* [EXERCISE BRIEF] Pull every line containing the word "with" from the records.

[DATA SUPPLIED Boundary: Start]

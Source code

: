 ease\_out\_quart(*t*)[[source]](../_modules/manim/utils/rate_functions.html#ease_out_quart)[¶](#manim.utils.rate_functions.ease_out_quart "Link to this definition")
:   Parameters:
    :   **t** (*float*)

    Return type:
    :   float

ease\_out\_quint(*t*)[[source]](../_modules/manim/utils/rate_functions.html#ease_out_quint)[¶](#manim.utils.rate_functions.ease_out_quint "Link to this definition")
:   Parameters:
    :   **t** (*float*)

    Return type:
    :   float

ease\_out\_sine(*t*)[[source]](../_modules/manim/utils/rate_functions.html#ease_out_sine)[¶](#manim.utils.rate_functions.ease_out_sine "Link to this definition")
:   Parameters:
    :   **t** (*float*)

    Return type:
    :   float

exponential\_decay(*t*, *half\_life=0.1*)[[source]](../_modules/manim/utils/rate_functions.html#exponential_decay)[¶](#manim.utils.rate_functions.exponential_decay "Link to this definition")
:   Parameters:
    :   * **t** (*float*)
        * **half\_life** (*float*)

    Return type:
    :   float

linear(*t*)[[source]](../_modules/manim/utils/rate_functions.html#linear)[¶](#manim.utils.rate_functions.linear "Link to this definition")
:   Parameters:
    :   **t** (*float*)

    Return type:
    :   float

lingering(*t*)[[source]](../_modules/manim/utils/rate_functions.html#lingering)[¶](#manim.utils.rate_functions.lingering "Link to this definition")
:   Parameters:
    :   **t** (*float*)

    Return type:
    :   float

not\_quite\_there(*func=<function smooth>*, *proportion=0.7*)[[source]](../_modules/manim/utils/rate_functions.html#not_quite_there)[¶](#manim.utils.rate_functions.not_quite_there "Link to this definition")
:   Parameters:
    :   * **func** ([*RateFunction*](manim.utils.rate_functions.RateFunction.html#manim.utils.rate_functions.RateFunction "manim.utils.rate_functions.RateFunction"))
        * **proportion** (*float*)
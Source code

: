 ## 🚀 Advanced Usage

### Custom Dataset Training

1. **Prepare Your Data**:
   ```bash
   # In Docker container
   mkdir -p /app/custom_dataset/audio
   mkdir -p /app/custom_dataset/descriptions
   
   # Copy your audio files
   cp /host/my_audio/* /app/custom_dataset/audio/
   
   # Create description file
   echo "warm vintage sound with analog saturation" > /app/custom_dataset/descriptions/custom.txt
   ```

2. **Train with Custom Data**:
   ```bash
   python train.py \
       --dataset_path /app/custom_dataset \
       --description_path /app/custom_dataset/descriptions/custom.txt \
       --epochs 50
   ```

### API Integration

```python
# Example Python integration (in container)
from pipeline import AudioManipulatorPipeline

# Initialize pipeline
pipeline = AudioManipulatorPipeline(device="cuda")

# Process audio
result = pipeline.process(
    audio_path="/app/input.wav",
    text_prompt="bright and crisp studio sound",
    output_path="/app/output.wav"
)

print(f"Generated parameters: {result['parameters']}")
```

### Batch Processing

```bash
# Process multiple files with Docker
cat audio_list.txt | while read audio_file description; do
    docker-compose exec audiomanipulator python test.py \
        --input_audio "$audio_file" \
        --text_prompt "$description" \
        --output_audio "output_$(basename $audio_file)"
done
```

[DATA SUPPLIED Boundary: End]

* [ANSWER SPACE]
   echo "warm vintage sound with analog saturation" > /app/custom_dataset/descriptions/custom.txt
2. **Train with Custom Data**:
# Process multiple files with Docker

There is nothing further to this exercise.